◆ **Task prompt**: Copy each line of the listing below where the word "Hello" turns up.

◆ **Information shown**:
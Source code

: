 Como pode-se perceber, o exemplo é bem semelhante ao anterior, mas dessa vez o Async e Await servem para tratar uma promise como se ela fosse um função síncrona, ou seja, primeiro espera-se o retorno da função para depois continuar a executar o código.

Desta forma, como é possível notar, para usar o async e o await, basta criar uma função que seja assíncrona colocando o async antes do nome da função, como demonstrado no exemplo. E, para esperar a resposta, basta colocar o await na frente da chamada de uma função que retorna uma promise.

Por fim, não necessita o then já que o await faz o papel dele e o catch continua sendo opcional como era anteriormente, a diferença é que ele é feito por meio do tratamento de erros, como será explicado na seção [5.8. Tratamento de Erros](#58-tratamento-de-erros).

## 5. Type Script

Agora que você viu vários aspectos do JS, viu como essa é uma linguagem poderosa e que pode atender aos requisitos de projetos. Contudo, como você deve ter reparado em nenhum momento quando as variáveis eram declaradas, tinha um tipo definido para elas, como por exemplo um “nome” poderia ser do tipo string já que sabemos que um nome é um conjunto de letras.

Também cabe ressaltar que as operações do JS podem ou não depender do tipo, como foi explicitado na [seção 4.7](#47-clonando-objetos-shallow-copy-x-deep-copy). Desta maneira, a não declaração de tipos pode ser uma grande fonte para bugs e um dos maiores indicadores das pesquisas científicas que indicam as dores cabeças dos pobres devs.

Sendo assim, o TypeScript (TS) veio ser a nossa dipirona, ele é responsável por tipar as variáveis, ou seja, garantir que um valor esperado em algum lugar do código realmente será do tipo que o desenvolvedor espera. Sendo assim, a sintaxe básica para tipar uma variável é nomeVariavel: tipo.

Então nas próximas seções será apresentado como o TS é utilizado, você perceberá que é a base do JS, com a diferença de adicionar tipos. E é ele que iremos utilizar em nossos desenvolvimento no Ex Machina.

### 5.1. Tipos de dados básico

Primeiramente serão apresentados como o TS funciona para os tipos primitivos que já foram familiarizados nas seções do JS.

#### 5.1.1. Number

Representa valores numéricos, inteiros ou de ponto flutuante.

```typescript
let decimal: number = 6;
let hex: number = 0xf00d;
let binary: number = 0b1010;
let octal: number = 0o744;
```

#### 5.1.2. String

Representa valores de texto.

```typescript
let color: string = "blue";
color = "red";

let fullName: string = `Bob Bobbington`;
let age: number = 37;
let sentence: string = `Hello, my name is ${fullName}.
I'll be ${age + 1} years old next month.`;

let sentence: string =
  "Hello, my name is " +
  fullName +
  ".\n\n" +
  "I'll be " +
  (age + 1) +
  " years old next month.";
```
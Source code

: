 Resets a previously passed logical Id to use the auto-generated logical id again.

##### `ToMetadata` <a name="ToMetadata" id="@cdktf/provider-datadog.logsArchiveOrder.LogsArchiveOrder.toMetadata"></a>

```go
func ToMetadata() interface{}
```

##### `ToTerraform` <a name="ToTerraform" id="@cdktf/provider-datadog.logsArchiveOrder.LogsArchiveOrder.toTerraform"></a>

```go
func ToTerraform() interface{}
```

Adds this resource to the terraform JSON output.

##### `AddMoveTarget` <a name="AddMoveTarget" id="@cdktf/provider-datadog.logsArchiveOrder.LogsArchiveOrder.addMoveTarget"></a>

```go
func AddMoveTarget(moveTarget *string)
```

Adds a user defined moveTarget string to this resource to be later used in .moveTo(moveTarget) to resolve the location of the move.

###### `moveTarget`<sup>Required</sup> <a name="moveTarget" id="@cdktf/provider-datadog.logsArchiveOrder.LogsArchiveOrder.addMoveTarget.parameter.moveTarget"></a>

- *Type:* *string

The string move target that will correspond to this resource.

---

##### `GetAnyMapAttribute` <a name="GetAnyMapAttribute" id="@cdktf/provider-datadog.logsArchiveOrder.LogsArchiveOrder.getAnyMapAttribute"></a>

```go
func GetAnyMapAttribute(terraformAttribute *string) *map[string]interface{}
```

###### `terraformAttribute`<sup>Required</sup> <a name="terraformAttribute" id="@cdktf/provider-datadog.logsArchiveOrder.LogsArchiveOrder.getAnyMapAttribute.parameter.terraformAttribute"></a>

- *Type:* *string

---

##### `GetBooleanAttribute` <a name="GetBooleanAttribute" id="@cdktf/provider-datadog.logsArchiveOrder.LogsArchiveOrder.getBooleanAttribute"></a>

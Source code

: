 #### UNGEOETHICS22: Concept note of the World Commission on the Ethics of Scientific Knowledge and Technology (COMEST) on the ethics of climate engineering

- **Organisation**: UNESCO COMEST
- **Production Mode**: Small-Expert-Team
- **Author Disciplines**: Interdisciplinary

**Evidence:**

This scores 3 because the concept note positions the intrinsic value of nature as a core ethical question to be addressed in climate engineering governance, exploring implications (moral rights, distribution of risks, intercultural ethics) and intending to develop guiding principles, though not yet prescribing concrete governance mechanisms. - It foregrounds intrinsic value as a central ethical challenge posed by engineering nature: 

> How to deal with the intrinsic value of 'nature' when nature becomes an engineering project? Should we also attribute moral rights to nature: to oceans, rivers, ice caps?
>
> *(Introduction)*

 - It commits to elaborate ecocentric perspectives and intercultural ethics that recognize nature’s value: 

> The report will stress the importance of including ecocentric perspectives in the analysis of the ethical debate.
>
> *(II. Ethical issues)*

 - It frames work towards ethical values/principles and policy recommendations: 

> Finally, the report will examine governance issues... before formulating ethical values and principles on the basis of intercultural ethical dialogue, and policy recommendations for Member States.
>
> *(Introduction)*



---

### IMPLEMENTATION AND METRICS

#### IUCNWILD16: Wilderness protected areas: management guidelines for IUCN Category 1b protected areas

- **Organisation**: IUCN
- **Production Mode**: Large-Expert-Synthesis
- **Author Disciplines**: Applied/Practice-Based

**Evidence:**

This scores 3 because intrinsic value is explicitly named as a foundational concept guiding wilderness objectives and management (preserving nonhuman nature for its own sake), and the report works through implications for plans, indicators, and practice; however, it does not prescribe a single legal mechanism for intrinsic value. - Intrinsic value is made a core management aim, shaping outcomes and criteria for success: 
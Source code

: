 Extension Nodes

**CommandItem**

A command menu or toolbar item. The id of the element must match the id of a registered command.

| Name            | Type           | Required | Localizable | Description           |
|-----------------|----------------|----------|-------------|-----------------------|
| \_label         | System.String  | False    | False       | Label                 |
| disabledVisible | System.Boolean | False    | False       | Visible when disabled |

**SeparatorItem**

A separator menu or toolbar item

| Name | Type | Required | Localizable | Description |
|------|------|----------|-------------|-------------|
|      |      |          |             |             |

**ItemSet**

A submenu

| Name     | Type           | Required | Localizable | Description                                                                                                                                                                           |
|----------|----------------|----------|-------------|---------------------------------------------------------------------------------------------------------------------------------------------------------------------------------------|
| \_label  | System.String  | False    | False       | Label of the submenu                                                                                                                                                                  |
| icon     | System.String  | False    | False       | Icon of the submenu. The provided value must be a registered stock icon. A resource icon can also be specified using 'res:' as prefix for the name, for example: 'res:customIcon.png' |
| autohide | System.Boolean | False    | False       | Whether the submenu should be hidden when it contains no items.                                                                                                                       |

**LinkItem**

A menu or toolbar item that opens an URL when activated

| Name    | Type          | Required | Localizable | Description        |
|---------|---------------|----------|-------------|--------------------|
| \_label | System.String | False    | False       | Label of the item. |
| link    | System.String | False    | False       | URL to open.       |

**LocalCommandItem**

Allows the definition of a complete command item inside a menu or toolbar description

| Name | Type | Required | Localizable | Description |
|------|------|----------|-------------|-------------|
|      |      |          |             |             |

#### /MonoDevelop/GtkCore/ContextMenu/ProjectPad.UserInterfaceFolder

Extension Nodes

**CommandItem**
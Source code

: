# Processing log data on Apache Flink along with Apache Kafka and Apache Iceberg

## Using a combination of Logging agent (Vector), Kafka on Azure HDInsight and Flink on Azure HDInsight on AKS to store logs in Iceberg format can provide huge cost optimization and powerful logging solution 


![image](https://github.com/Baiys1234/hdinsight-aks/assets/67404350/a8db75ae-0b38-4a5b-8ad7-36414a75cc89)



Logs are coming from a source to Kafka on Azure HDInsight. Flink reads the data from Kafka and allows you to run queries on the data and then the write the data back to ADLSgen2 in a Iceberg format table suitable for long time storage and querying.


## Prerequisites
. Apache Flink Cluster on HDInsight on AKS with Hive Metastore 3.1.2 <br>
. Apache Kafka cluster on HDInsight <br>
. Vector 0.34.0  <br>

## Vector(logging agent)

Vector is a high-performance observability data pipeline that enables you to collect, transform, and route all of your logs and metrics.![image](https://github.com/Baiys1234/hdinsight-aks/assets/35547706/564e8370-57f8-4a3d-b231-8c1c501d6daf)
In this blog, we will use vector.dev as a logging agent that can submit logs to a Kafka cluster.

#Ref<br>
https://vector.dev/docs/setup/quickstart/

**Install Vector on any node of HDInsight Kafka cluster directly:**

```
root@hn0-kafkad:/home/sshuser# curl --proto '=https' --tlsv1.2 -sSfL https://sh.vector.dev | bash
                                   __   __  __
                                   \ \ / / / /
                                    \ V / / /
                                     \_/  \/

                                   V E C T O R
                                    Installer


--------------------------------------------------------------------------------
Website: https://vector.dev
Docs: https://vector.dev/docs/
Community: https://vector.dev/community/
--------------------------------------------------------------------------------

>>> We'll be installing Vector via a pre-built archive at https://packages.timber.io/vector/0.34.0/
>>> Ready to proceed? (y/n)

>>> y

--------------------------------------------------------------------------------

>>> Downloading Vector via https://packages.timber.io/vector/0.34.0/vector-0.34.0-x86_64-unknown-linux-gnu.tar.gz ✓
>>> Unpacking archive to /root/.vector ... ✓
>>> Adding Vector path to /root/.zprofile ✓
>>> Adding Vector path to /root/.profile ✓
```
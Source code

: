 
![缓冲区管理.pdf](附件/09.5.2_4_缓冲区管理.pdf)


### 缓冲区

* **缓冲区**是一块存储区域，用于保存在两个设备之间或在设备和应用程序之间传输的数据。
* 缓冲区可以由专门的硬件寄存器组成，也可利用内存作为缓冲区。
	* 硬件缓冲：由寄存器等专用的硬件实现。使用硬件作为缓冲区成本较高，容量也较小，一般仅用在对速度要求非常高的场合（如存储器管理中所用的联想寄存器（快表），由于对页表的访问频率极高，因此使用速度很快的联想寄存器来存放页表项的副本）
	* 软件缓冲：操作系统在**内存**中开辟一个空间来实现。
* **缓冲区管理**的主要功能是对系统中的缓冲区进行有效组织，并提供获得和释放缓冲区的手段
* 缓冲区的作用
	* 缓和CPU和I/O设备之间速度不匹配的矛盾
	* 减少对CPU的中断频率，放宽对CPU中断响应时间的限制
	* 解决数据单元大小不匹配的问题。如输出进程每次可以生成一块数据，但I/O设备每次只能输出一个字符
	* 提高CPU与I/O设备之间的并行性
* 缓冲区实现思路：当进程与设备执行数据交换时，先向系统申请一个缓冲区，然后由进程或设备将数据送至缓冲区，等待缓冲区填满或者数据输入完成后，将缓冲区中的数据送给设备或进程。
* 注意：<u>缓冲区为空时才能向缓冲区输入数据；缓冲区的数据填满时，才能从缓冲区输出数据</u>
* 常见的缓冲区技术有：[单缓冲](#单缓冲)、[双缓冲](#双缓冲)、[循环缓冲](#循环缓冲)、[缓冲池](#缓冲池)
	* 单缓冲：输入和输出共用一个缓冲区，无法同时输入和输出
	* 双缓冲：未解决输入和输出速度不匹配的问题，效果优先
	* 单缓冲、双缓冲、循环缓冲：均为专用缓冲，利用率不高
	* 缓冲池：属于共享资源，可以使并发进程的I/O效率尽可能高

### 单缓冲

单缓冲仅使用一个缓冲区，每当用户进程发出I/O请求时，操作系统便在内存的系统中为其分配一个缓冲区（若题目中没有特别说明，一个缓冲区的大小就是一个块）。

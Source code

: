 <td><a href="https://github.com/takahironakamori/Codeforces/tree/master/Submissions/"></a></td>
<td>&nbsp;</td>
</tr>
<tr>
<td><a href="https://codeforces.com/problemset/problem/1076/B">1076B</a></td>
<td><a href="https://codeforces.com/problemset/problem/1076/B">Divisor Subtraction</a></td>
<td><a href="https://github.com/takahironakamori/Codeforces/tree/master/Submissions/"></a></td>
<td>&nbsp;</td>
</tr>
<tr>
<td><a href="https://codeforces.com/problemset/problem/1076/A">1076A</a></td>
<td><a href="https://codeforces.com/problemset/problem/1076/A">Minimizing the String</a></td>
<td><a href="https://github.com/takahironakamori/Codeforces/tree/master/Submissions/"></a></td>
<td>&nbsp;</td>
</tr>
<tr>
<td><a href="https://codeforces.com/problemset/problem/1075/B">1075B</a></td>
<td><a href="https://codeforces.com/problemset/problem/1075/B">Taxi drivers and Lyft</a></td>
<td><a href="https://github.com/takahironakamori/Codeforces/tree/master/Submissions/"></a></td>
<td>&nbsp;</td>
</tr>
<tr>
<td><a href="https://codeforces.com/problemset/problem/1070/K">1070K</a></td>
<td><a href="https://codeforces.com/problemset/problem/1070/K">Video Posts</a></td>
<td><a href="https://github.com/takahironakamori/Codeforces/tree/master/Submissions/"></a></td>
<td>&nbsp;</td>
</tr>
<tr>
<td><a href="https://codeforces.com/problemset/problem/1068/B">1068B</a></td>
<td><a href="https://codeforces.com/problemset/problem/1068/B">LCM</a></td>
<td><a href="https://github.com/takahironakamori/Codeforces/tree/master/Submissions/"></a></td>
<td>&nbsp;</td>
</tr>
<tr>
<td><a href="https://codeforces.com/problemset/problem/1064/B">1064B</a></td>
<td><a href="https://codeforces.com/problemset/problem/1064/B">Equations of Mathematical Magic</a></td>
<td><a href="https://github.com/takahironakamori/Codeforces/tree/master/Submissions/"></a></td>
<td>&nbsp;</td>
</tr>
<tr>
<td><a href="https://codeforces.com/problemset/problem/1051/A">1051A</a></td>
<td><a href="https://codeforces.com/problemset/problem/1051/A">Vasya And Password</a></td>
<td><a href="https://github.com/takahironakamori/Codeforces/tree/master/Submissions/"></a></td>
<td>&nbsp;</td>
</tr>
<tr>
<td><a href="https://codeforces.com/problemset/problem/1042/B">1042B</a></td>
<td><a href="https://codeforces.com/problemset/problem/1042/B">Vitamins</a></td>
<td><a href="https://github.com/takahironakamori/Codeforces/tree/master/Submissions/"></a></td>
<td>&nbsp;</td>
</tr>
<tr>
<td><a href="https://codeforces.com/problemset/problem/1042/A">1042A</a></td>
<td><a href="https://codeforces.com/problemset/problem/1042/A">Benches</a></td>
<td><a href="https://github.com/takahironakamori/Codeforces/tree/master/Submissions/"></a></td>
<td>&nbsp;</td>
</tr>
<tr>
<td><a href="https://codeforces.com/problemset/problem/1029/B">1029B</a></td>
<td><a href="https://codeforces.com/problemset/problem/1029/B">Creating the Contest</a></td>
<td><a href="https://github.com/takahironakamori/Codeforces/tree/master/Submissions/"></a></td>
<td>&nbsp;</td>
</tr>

◆ **Answer for the task**:
let sentence: string = `Hello, my name is ${fullName}.
  "Hello, my name is " +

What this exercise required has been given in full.